The Code starts off with a minimum of two means of egress or EXITS that must be remotely located from each other (except for single EXIT buildings).  If you have a large Foyer with doors in one of its walls, I would consider that one EXIT regardless of the number of doors (assuming they are relatively close to each other).  I am not saying you count each door in one wall as individual EXITS but the wall there are in, in my opinion, is the location of EXIT number one.  EXIT number one’s doors are to provide the minimum calculated egress width required for the EXIT.

The Code does not tell you how remotely (at what distance) the number of EXITS over two have to be from each other.  Therefore, it is possible to have required third and fourth EXIT locations relatively close to other required EXITS.

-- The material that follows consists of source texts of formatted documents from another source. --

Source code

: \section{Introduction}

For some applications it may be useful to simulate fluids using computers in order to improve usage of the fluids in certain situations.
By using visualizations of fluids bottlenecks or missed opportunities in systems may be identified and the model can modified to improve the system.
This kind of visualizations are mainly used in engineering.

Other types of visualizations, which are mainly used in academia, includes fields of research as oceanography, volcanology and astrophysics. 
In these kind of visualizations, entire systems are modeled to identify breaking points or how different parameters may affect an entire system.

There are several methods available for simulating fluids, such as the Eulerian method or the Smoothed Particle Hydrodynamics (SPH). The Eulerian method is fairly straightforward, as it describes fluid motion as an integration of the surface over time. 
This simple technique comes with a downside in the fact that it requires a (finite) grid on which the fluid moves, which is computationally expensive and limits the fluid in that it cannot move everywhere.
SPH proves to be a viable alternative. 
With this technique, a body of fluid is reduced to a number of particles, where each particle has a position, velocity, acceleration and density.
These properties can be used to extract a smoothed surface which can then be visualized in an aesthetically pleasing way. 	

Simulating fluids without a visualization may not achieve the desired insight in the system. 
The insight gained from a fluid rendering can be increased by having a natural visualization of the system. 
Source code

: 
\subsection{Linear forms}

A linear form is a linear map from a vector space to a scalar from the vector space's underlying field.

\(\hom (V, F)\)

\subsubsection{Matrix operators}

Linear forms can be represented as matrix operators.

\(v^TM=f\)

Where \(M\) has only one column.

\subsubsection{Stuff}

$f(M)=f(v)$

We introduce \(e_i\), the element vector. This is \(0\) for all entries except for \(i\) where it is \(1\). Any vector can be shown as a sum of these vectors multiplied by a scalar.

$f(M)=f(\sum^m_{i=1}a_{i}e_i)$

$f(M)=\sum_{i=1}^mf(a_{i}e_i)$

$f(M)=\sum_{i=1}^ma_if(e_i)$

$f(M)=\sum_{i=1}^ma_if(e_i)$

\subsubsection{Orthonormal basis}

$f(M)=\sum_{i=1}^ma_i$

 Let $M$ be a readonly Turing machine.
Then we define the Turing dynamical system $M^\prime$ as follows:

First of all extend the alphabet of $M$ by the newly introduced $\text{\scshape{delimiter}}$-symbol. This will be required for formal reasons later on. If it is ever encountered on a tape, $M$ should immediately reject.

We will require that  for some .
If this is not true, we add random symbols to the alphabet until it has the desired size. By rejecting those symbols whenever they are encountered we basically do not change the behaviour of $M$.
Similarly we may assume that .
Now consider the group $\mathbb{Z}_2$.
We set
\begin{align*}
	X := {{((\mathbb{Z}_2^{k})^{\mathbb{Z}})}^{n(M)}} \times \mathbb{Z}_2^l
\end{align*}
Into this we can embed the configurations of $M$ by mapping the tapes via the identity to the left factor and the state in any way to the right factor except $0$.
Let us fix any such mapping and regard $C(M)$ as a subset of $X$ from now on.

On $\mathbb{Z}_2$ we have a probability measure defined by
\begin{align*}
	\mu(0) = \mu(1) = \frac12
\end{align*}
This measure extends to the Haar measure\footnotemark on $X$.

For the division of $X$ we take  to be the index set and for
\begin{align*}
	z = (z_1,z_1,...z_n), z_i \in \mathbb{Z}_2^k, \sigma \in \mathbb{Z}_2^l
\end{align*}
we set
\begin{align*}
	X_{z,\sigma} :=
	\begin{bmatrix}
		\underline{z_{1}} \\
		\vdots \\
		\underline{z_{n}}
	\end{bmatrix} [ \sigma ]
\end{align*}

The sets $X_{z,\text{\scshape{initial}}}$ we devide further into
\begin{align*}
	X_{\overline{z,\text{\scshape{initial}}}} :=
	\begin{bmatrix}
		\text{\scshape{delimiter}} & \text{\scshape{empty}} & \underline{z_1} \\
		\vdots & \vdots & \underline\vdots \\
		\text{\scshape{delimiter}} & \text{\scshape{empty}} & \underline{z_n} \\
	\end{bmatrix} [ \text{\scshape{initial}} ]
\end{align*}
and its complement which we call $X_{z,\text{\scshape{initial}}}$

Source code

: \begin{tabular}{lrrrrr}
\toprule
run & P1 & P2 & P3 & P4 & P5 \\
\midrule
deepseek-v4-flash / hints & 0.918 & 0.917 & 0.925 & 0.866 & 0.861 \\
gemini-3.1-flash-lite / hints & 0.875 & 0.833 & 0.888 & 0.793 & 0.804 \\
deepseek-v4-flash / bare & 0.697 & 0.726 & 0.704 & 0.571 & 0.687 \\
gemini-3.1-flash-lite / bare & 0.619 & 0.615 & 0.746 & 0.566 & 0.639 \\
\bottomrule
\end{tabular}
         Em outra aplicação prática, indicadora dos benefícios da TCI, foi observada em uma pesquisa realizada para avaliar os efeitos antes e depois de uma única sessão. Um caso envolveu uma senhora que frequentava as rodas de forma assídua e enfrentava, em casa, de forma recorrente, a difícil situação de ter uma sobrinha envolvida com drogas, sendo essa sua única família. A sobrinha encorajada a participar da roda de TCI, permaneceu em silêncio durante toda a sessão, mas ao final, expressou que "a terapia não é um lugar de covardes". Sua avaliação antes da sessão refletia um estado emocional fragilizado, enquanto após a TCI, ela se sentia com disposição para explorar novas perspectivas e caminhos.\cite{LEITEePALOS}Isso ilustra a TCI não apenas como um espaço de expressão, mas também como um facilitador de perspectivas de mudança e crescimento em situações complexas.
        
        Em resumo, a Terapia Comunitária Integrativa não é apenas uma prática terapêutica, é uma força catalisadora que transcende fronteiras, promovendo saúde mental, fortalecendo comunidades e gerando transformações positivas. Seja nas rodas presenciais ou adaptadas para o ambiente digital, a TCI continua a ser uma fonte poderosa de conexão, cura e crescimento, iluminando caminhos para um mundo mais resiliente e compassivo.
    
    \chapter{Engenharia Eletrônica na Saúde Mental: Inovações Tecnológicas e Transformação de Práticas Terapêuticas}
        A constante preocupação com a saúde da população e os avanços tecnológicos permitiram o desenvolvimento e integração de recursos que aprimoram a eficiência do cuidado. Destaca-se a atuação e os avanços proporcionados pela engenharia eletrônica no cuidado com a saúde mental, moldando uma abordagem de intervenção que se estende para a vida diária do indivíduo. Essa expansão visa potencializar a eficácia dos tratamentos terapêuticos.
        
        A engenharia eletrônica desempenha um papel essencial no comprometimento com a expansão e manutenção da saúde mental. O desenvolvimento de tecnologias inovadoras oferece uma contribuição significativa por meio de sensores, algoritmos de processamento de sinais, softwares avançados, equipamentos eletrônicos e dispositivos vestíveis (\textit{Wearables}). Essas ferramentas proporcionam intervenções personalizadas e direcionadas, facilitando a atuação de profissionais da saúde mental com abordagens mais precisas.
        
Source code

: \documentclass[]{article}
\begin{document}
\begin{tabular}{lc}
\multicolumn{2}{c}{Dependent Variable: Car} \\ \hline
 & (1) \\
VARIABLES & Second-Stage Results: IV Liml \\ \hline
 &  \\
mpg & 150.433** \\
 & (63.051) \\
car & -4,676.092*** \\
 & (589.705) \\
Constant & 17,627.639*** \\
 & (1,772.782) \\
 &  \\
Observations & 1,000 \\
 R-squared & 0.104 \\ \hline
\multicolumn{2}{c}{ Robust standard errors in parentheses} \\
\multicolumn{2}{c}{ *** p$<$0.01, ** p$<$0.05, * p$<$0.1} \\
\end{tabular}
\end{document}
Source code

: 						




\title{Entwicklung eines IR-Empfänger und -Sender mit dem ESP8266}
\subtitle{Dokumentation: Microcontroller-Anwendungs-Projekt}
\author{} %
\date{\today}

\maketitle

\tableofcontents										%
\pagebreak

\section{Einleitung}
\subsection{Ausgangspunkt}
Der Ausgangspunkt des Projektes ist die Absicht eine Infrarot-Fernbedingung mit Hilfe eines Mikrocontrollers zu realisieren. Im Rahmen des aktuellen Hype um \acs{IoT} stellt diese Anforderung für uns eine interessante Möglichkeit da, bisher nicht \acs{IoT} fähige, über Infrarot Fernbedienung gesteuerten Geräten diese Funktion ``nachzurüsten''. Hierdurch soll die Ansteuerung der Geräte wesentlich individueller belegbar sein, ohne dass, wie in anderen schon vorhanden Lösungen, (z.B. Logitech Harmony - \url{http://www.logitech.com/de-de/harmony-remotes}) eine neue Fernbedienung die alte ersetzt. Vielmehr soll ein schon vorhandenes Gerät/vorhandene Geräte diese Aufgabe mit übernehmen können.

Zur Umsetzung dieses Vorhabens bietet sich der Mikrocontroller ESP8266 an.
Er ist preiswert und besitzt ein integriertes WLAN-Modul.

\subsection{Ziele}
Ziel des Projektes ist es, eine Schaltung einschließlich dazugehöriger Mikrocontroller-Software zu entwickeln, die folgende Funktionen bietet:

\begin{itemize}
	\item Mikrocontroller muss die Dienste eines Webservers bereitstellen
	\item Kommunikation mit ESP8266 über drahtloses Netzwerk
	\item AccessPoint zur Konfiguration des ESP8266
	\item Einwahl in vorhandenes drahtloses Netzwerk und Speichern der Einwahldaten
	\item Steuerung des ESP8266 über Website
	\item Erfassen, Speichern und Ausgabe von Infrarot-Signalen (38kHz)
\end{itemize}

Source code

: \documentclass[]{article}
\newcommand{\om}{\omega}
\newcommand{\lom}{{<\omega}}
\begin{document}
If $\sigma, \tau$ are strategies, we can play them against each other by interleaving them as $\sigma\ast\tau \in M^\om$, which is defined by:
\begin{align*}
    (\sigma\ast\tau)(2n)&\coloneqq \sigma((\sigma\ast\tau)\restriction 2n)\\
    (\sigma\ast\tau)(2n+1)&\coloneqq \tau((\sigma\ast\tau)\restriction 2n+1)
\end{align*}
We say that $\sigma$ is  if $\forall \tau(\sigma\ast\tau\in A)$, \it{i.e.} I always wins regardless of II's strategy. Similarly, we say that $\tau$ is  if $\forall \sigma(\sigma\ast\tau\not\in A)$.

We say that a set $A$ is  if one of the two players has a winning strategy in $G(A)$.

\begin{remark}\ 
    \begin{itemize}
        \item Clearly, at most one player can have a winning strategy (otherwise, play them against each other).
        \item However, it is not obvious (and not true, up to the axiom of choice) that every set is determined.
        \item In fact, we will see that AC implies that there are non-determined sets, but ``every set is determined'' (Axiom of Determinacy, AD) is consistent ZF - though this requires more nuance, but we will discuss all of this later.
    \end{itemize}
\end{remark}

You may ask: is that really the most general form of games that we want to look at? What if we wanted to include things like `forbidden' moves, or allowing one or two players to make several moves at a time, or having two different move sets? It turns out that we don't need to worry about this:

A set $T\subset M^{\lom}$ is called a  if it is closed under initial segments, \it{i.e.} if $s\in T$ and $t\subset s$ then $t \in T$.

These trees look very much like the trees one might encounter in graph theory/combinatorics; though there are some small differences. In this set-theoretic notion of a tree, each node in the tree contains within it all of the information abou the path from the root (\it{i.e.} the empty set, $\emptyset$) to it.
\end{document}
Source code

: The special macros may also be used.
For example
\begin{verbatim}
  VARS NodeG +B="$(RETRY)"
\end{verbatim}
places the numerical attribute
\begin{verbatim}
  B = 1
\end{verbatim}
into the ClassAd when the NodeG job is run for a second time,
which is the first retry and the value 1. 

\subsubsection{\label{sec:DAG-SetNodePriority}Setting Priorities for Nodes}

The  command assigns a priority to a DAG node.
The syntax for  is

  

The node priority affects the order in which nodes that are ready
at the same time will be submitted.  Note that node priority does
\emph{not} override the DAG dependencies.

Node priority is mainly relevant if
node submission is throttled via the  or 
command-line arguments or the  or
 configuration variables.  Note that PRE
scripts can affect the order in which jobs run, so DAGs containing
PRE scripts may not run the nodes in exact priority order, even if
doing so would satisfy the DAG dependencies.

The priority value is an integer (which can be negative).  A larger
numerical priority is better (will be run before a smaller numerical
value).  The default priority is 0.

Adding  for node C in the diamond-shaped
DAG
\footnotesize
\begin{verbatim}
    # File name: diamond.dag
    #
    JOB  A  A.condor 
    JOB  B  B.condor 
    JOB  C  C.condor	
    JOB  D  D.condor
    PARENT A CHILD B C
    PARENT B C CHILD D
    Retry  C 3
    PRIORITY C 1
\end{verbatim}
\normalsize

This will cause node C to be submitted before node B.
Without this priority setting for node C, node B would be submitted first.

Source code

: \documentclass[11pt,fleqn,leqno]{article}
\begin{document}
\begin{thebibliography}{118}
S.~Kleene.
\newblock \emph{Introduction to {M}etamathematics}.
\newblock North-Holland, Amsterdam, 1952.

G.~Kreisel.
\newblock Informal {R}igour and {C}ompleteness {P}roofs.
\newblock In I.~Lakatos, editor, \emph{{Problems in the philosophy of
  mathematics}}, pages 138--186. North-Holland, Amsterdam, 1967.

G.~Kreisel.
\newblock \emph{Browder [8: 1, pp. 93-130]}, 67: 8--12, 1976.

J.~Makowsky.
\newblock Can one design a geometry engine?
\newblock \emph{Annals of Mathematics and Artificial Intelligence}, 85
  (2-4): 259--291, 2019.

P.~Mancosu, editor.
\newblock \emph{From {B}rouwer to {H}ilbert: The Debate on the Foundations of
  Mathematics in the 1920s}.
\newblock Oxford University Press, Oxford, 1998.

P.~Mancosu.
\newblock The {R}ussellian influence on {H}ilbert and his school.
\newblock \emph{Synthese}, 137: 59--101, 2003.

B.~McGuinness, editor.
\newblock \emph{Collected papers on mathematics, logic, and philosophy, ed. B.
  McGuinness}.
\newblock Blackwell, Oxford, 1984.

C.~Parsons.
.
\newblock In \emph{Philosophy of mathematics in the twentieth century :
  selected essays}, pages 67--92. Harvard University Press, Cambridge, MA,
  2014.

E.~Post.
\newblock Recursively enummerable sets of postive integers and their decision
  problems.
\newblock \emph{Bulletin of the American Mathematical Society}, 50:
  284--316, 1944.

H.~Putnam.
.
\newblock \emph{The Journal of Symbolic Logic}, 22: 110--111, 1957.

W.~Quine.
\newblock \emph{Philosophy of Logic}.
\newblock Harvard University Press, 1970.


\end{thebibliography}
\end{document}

If this is not clear then give Code Congress a call and let them explain how to calculate egress width.  I am just relaying what I was told by an experienced Code Congress person I have talked to many times in the past.


----------



## mtlogcabin (Nov 7, 2011)

> The corridor’s width is based on the total occupant load divided by the required minimum number of EXITS not any number of EXITS above the minimum


Disagree

The corridor width is based on the OL the corridor serves not the size of the exit doors placed on the end of the corridor

1018.2 Corridor width.

The minimum corridor width shall be as determined in Section 1005.1, but not less than 44 inches

The total width of means of egress in inches (mm) shall not be less than the total occupant load served by the means of egress multiplied by 0.3 inches (7.62 mm) per occupant for stairways and by 0.2 inches (5.08 mm) per occupant for other egress components. The width shall not be less than specified elsewhere in this code


----------